State to now use new ‘performance profile’ to assess facilities

BLOSSBURG – The way the Southern Tioga School District uses data from Pennsylvania’s School Performance Profile to more comprehensively assess the academic performance of each of its schools has been implemented, according to district Superintendent Keith Yarger.

While schools previously received a No Child Left Behind designation, public schools will now receive an academic performance score from the government’s Department of Education.

An online public portal, the Pennsylvania School Performance Profile at provides demographic data, academic data, and an academic performance score for public schools in the state, he added.

“Unlike previous measures of our schools, the School Performance Profile utilizes many data points to measure our schools’ academic strength,” Yarger said.

“While we receive a score for our schools, the more important aspect of this resource is that it allows us to acknowledge our strengths and use the profile as a tool for student improvement.”

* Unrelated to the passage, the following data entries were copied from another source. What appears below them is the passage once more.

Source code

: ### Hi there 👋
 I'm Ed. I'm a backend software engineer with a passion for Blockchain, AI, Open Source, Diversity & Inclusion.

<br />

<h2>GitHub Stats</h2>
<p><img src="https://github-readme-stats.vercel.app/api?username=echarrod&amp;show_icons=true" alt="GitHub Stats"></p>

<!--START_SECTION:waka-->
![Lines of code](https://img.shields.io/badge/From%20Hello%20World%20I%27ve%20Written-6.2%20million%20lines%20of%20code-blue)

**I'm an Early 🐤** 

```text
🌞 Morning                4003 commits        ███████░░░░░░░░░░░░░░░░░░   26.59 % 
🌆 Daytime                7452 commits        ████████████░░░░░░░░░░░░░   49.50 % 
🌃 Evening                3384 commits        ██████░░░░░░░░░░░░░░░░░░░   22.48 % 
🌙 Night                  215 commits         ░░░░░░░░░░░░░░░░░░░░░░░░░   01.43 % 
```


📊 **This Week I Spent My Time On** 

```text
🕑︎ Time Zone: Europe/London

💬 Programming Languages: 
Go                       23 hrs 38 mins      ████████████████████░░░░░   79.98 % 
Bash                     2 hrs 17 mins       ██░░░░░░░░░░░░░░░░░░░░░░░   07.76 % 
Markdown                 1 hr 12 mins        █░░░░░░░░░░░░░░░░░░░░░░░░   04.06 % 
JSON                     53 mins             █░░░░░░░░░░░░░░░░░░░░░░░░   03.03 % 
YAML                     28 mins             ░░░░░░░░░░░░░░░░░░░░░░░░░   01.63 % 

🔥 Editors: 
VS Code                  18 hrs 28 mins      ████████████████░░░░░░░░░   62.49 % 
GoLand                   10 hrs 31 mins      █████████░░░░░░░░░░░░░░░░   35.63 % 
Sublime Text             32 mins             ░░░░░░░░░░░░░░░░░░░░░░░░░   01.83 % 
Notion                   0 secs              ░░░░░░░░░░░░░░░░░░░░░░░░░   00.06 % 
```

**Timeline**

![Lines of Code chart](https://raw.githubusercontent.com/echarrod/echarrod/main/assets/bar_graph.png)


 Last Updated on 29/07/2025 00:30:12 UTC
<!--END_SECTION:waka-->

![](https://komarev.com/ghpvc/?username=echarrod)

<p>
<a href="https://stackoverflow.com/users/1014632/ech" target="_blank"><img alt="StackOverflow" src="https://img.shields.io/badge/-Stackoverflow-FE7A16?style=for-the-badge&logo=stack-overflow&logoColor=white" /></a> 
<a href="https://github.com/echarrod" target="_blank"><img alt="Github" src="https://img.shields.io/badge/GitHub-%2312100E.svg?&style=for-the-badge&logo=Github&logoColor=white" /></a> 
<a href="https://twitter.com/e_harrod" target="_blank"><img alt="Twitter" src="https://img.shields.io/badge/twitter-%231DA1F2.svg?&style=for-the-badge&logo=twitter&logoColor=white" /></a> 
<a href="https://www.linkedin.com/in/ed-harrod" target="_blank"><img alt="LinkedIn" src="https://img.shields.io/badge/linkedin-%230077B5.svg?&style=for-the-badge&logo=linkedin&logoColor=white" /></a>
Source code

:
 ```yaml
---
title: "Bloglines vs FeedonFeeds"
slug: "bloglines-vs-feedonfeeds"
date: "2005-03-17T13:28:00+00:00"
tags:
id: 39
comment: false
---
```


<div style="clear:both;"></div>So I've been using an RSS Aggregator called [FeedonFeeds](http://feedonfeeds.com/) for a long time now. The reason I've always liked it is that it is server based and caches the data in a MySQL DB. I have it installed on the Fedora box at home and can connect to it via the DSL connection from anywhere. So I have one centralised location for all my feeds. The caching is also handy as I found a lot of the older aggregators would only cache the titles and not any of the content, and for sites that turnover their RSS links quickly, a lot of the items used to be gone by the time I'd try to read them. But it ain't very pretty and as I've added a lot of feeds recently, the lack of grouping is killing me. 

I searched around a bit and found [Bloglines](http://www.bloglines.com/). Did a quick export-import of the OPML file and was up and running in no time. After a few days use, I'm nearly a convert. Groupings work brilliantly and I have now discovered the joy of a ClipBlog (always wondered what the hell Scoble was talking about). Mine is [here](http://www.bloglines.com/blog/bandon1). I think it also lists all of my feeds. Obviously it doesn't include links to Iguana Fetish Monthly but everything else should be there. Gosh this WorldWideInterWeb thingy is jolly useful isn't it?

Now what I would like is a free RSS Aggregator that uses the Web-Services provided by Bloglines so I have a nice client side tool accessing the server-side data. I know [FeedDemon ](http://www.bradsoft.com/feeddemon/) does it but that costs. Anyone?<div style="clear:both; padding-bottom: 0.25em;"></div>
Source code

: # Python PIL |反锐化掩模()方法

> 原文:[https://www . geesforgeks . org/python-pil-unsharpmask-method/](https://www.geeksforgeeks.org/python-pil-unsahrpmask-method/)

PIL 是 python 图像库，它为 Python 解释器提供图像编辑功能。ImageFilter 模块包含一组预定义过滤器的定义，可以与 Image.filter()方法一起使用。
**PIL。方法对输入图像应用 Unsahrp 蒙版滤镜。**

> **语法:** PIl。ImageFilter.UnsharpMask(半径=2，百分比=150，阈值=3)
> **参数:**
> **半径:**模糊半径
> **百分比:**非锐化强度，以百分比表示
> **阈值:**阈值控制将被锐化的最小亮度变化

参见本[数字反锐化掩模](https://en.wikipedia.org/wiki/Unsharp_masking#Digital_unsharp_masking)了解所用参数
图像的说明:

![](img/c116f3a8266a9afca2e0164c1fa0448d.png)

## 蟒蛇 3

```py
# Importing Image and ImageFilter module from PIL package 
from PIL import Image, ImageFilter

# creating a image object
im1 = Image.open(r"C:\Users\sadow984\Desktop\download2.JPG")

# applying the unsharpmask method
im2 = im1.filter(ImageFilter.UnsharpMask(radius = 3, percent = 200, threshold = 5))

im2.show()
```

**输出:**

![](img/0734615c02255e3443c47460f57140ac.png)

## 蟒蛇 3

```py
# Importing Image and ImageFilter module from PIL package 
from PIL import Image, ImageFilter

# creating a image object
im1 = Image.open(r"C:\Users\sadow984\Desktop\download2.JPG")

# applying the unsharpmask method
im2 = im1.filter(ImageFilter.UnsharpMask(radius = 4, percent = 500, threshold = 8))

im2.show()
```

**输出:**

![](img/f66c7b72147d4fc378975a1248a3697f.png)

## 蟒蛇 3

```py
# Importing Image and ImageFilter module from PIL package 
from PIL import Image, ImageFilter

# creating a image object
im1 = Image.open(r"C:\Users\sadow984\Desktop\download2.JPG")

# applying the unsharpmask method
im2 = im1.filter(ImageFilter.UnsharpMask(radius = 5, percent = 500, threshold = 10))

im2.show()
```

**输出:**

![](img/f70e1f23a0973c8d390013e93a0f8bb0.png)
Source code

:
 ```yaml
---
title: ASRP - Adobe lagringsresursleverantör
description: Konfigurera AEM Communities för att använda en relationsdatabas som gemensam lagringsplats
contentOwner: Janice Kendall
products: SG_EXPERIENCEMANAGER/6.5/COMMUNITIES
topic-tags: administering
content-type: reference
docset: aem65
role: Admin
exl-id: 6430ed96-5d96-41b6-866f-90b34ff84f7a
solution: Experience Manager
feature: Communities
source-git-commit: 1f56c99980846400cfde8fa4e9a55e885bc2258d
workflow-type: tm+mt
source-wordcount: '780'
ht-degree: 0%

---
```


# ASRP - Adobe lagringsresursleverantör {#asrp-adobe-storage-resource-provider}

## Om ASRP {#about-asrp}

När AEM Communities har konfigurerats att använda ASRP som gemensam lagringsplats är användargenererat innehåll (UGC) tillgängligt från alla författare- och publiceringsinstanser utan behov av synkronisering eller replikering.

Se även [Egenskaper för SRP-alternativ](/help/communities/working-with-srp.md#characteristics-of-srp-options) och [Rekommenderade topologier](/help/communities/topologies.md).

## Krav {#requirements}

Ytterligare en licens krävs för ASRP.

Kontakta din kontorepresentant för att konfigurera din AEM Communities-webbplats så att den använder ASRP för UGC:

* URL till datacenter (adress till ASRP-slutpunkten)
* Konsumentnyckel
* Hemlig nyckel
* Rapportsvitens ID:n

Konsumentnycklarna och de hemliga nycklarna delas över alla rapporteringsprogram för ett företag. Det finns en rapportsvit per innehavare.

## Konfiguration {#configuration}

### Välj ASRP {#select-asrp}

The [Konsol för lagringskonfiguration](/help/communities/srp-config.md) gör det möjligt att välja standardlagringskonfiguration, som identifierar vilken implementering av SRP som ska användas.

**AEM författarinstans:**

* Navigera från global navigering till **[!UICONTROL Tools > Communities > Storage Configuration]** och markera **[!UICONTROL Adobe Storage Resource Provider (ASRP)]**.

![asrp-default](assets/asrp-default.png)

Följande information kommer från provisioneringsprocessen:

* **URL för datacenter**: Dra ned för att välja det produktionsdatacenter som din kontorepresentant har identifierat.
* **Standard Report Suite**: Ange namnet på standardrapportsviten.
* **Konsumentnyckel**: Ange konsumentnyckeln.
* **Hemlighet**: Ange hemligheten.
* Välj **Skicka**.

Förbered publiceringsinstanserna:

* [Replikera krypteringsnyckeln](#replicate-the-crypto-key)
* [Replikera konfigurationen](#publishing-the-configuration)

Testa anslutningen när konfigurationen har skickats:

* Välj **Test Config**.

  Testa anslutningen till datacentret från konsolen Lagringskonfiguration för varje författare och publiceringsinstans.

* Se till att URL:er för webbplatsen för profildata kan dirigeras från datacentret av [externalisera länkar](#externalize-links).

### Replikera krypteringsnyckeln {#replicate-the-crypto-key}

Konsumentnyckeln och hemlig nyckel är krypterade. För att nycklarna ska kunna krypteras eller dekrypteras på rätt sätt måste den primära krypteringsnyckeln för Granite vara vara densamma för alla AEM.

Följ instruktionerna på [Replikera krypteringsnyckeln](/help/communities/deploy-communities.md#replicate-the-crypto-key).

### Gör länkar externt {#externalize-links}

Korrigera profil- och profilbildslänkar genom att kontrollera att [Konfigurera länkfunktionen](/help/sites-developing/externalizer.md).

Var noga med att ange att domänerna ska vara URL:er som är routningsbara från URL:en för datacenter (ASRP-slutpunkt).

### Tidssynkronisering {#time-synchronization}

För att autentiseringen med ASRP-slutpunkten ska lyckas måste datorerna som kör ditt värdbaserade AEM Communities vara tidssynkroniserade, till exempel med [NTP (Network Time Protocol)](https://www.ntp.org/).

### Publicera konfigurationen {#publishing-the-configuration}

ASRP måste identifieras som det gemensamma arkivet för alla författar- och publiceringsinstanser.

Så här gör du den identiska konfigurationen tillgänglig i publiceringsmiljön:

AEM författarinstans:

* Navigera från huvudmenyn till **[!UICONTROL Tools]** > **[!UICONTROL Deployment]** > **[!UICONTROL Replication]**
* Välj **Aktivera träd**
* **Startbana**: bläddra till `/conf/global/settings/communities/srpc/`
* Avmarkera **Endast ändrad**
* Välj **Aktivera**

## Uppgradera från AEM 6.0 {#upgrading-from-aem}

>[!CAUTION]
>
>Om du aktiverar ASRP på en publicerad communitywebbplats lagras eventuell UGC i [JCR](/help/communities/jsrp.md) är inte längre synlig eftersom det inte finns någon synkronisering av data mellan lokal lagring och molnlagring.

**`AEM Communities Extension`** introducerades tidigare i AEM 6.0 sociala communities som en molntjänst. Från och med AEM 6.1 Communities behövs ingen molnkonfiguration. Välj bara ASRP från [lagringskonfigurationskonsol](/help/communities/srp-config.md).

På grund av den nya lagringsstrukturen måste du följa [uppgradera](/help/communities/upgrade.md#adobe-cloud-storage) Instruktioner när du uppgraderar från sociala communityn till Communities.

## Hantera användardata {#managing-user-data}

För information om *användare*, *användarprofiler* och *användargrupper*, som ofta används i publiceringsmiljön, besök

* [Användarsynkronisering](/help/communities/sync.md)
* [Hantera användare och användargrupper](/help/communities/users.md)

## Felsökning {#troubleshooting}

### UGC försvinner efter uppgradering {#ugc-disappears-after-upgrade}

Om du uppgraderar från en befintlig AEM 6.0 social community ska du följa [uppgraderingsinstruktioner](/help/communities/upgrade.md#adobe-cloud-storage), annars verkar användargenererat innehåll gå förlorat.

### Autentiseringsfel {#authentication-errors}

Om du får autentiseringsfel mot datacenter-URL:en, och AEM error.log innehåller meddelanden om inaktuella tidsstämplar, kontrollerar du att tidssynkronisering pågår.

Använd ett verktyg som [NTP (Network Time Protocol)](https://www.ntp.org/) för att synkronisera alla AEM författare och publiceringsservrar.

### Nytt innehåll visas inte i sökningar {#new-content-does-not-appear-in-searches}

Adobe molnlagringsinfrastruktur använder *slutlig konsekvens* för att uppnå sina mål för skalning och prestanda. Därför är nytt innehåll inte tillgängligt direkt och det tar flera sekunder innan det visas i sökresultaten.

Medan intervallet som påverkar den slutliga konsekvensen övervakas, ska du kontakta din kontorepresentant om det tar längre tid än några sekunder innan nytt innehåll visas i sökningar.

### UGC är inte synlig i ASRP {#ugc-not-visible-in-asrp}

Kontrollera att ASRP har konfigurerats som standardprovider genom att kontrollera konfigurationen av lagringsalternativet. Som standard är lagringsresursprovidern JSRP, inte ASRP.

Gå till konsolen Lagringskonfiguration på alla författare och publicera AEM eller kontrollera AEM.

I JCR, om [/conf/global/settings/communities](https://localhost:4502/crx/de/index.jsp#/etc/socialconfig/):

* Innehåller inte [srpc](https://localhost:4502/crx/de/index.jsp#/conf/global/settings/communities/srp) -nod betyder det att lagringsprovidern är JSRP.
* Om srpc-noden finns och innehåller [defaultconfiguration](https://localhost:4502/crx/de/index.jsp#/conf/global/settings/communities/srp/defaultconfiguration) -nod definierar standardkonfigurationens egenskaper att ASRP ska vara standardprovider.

The School Performance Profile academic performance score is based not only on test scores but many other factors that signal student achievement.

A student growth factor measures how well students are progressing toward proficiency in state assessments.

The scores for the Southern Tioga School District are per building:

W. L. Miller Elementary School : 82.7

Liberty Elementary School: 76.4

Blossburg Elementary School: 68.3

Mansfield High School: 76.8

Liberty High School: 66.8

North Penn High School: 63.5

“Some of it is promotion rate which they didn’t add into the scores this year because there were a lot of superintendents across the state that felt it was incorrect,” he said.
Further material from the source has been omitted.